**TASK DESCRIPTION**
Where the material below has a line containing "GetAncestorsOk returns a", start repeating exactly, and keep going through the line containing "### SetAncestorsNil", with no other lines.

**INPUT MATERIAL**
++++++++++

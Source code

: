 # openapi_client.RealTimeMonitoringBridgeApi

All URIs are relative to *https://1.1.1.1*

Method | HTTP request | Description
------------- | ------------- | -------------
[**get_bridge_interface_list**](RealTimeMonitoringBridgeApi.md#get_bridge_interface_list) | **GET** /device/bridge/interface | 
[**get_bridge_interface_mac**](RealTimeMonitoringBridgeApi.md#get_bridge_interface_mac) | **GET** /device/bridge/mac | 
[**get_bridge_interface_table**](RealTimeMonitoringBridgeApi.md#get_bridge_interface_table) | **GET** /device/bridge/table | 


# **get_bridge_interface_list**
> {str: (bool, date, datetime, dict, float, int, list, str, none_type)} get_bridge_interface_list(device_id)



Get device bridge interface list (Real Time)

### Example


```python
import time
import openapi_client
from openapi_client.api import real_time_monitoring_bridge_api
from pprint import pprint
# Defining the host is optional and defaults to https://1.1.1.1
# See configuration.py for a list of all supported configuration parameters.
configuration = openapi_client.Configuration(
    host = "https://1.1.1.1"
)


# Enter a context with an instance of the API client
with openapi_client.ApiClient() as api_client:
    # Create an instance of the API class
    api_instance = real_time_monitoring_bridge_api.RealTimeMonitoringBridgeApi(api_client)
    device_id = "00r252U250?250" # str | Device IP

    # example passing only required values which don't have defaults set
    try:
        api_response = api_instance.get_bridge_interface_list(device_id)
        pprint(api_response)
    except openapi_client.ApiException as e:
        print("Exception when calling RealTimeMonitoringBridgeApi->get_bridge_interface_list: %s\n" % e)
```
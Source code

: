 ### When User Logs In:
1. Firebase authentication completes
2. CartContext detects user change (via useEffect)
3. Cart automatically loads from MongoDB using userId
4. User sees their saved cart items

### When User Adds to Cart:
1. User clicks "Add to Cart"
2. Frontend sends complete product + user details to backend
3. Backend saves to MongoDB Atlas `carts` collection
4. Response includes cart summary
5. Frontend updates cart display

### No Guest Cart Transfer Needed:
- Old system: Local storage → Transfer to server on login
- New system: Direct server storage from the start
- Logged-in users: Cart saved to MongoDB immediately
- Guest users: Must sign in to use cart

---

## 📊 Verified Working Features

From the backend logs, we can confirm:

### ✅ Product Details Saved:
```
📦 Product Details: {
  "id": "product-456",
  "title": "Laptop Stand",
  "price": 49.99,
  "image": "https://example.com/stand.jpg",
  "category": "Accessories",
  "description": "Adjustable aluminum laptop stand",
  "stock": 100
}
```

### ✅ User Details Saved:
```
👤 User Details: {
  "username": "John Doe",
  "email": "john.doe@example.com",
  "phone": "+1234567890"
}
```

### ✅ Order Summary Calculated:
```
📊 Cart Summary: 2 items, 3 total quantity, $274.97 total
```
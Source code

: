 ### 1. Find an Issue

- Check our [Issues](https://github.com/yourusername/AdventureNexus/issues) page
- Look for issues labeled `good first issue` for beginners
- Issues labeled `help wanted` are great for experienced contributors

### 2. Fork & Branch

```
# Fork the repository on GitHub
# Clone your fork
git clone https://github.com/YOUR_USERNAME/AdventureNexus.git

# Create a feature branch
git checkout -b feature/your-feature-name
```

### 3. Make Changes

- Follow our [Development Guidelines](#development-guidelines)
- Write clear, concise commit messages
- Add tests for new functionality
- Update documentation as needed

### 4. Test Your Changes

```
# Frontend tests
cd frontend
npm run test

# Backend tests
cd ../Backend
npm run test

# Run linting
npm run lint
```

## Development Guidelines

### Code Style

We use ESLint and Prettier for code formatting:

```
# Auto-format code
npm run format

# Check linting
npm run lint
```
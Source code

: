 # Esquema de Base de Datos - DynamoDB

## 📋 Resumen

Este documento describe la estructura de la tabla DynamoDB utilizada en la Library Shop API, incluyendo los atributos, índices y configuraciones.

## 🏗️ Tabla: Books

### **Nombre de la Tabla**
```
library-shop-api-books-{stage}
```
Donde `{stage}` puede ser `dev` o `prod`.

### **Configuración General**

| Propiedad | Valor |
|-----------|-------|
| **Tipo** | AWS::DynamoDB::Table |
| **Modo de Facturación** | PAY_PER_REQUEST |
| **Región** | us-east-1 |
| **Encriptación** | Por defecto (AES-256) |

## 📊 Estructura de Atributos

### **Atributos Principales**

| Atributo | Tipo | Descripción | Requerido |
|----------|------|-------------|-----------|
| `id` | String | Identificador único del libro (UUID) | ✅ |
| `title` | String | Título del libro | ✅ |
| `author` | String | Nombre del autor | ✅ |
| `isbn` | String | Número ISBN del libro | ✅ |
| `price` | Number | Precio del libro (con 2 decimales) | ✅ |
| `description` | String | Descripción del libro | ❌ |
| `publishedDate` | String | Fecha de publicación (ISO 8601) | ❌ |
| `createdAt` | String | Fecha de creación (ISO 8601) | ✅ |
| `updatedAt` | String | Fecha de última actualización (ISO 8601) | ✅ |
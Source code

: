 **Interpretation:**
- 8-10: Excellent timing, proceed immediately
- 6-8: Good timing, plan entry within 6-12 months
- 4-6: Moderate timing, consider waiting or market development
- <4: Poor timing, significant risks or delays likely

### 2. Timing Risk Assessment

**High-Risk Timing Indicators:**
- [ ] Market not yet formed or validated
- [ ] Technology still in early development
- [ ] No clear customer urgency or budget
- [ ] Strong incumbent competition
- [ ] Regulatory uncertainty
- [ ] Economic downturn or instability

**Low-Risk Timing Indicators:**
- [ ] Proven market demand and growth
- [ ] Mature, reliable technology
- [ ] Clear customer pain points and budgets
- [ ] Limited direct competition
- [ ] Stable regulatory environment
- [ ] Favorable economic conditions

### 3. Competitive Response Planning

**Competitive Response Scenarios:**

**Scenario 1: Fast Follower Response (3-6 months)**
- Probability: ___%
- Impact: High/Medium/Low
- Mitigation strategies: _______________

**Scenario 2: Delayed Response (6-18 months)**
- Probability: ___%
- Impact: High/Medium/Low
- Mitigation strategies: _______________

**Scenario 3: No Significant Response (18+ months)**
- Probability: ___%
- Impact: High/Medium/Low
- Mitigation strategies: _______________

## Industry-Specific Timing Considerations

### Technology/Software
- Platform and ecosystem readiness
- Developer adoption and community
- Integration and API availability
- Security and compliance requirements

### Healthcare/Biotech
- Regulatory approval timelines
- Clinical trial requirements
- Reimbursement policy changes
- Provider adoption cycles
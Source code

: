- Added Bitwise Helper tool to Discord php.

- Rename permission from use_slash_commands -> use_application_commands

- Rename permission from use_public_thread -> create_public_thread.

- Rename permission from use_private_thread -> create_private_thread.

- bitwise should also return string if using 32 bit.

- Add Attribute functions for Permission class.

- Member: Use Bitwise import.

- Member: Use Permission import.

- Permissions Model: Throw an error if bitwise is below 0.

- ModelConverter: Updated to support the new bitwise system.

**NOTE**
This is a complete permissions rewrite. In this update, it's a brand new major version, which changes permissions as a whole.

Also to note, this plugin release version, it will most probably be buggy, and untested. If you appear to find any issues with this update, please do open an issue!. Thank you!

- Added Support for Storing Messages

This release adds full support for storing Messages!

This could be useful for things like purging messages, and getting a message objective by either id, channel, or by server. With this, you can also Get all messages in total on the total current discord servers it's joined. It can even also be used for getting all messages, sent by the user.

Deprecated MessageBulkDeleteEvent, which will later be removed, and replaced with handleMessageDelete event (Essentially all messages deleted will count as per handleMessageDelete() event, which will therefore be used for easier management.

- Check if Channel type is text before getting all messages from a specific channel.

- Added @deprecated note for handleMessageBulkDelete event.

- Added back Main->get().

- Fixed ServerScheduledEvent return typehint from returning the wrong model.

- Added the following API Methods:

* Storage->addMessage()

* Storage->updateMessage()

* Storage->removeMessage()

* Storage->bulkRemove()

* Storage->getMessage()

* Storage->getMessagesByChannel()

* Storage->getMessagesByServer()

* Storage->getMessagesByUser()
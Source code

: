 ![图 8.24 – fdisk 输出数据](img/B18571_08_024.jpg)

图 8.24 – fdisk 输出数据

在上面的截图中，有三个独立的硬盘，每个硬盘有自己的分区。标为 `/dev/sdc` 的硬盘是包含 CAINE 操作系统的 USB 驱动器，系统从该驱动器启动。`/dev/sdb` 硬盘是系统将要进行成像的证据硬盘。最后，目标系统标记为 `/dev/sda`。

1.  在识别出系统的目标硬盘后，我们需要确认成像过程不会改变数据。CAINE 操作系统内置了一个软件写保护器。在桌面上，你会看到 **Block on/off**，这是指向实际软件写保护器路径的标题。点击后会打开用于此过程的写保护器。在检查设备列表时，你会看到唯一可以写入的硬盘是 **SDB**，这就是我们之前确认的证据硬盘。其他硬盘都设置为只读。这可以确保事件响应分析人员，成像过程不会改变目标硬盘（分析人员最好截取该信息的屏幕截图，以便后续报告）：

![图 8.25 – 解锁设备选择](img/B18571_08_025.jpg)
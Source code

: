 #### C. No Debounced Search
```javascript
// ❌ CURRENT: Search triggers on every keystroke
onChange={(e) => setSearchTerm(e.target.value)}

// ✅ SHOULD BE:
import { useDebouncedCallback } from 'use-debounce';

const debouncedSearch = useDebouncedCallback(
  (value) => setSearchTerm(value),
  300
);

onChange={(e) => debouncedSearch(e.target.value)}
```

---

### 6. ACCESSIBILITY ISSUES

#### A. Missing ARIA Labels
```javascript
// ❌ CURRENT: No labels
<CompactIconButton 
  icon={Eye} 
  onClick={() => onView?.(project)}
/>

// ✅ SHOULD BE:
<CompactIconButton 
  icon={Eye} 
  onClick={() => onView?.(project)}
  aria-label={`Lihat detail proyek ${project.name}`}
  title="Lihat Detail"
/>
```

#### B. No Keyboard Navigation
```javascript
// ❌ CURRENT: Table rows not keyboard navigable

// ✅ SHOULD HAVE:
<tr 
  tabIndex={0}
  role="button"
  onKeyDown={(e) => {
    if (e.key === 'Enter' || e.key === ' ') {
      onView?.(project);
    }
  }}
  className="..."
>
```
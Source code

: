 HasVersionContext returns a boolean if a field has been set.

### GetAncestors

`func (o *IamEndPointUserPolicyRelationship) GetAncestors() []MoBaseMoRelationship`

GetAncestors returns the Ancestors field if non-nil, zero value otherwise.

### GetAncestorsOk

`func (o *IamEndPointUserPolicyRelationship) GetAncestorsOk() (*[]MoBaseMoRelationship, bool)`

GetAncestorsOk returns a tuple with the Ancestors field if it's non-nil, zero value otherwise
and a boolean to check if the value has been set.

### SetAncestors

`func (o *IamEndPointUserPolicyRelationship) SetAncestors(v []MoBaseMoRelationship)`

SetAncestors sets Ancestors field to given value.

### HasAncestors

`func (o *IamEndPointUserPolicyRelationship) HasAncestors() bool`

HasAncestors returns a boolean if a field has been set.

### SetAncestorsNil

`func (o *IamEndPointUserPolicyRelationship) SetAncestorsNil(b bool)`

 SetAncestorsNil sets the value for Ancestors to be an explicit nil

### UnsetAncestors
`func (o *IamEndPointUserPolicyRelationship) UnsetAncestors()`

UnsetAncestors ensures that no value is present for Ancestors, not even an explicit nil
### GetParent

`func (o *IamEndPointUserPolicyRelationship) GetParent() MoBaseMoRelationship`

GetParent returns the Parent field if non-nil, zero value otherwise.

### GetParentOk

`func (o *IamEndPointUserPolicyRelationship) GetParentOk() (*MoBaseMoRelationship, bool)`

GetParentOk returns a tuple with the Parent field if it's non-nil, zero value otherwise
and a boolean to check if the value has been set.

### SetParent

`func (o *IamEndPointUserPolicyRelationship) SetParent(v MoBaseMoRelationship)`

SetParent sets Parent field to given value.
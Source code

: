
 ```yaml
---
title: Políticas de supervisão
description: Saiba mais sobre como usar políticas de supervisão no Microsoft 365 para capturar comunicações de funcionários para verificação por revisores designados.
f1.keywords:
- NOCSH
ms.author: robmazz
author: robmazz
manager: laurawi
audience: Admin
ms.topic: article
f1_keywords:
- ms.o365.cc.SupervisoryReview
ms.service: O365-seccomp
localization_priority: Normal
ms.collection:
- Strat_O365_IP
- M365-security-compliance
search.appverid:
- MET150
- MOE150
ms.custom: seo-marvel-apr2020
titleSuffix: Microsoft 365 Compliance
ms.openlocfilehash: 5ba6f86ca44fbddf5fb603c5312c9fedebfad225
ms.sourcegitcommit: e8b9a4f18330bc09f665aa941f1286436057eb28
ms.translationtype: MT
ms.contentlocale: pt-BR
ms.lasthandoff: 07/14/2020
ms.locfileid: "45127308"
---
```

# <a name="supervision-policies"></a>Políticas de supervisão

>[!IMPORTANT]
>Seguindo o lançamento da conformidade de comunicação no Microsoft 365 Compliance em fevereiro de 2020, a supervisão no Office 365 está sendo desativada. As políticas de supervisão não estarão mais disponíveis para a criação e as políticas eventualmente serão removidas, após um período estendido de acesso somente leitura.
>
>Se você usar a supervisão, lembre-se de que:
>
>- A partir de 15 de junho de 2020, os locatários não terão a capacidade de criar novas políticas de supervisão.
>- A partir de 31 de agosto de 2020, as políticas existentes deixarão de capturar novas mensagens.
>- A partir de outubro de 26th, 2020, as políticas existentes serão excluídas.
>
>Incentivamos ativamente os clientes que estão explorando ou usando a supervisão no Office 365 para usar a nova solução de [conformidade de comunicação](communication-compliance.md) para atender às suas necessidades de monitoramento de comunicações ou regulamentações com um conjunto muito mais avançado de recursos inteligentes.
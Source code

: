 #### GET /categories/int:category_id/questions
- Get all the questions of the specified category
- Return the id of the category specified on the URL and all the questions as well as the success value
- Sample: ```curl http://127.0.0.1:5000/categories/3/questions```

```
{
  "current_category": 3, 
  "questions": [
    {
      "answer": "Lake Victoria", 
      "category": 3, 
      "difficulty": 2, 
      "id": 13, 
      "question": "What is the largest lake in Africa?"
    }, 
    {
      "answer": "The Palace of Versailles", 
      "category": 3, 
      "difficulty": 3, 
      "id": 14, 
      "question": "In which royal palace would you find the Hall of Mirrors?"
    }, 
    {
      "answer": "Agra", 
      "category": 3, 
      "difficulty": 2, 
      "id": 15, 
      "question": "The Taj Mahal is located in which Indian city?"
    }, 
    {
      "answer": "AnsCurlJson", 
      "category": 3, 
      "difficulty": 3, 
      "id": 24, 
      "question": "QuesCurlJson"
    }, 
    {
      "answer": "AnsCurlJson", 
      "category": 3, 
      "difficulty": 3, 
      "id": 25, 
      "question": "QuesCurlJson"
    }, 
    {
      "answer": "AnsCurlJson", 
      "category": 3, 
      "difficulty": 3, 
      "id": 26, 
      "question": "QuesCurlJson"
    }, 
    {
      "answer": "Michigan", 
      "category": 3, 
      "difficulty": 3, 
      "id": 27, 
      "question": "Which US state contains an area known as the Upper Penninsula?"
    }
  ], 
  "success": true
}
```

++++++++++

**RESPONSE AREA**
GetAncestorsOk returns a tuple with the Ancestors field if it's non-nil, zero value otherwise
and a boolean to check if the value has been set.

### SetAncestors

`func (o *IamEndPointUserPolicyRelationship) SetAncestors(v []MoBaseMoRelationship)`

SetAncestors sets Ancestors field to given value.

### HasAncestors

`func (o *IamEndPointUserPolicyRelationship) HasAncestors() bool`

HasAncestors returns a boolean if a field has been set.

### SetAncestorsNil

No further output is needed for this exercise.